[Entries taken from a collection]
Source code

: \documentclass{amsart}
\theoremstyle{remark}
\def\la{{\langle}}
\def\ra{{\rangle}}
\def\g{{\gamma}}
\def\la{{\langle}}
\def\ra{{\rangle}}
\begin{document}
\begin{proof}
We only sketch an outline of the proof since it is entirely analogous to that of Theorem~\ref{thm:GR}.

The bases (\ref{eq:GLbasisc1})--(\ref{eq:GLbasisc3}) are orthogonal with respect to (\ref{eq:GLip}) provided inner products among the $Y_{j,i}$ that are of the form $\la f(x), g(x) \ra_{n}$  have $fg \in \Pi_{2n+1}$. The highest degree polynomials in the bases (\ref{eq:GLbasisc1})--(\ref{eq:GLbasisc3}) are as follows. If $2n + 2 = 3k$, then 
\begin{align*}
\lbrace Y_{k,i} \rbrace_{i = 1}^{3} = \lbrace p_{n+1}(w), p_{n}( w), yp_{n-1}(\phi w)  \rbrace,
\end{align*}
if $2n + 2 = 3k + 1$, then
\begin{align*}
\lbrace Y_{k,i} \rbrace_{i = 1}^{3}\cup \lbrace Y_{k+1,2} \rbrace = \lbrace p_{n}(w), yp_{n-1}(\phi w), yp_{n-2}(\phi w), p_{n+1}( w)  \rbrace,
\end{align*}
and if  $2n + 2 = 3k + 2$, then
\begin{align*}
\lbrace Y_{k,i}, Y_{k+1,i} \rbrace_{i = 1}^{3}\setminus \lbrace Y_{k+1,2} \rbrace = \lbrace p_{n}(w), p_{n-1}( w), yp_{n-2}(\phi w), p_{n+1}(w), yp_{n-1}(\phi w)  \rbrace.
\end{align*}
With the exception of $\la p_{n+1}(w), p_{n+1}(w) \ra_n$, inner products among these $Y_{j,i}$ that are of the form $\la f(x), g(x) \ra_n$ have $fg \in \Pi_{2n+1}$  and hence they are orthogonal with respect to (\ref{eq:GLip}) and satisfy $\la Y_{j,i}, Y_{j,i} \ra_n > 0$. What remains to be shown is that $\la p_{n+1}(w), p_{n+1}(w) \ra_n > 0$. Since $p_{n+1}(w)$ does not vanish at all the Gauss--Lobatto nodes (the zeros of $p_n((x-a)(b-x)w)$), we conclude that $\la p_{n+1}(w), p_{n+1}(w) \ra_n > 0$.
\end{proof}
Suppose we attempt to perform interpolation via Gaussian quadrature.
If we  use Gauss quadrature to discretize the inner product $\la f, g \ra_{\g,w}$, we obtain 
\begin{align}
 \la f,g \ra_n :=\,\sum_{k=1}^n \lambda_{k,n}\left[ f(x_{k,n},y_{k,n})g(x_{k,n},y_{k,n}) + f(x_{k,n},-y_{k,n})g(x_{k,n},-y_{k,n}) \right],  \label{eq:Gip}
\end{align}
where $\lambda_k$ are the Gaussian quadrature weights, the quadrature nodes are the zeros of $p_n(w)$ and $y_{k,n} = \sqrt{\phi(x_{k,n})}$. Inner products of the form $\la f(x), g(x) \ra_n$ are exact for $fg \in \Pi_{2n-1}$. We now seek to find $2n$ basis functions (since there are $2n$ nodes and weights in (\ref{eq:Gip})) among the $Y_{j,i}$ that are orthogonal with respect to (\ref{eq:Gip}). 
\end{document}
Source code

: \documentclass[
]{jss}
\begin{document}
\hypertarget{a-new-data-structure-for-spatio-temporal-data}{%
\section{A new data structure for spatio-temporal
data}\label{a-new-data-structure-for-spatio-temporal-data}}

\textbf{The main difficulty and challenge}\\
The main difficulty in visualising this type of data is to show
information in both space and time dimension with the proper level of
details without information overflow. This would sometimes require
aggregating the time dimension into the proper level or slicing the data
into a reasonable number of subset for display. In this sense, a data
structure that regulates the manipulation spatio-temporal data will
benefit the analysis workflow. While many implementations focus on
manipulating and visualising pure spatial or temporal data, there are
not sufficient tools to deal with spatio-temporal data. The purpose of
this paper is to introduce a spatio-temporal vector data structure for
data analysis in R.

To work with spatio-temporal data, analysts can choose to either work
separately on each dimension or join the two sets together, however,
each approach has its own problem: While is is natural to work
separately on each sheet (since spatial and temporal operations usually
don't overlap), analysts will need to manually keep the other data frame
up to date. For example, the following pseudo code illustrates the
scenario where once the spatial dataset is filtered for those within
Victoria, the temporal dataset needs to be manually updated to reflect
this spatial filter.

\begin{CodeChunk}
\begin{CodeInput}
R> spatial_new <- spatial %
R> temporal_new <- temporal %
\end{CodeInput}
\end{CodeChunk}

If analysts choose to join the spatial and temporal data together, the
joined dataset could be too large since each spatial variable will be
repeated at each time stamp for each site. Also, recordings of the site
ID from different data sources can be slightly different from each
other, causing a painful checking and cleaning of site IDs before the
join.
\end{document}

> _Task brief_
What is needed is every line of the records above that contains the word "visualising".

> _Solution to this problem_
The main difficulty in visualising this type of data is to show
manipulating and visualising pure spatial or temporal data, there are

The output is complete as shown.